Start of Block

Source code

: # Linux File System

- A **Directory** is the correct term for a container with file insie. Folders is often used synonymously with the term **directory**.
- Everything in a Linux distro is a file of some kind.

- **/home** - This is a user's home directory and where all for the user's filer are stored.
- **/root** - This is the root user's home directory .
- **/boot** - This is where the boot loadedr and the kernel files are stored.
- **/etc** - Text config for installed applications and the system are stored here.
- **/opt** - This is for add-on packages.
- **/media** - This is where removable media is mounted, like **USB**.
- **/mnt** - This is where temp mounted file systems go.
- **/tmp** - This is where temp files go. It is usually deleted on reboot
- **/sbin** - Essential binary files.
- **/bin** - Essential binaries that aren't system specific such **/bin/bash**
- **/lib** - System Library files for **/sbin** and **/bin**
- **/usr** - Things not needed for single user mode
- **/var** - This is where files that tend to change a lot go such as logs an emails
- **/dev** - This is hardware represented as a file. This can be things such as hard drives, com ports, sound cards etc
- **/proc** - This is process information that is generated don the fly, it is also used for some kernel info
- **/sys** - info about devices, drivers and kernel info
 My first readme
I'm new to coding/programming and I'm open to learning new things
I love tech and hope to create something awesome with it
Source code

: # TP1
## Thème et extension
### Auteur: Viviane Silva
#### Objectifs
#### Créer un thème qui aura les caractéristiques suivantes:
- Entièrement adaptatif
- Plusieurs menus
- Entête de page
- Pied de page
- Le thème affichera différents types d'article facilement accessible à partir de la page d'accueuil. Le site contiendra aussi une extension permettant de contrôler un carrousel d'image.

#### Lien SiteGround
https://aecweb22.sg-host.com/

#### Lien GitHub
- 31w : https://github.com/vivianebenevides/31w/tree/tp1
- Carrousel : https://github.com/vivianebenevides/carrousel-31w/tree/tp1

End of Block

== DIRECTIONS FOR THIS TASK ==
Everything from the line with "- Pied de page" through the last line of the entries is to be written out again, unchanged; nothing else belongs in the answer.

== EXERCISE RESPONSE ==
- Pied de page
- Le thème affichera différents types d'article facilement accessible à partir de la page d'accueuil. Le site contiendra aussi une extension permettant de contrôler un carrousel d'image.

#### Lien SiteGround
https://aecweb22.sg-host.com/

#### Lien GitHub
- 31w : https://github.com/vivianebenevides/31w/tree/tp1
- Carrousel : https://github.com/vivianebenevides/carrousel-31w/tree/tp1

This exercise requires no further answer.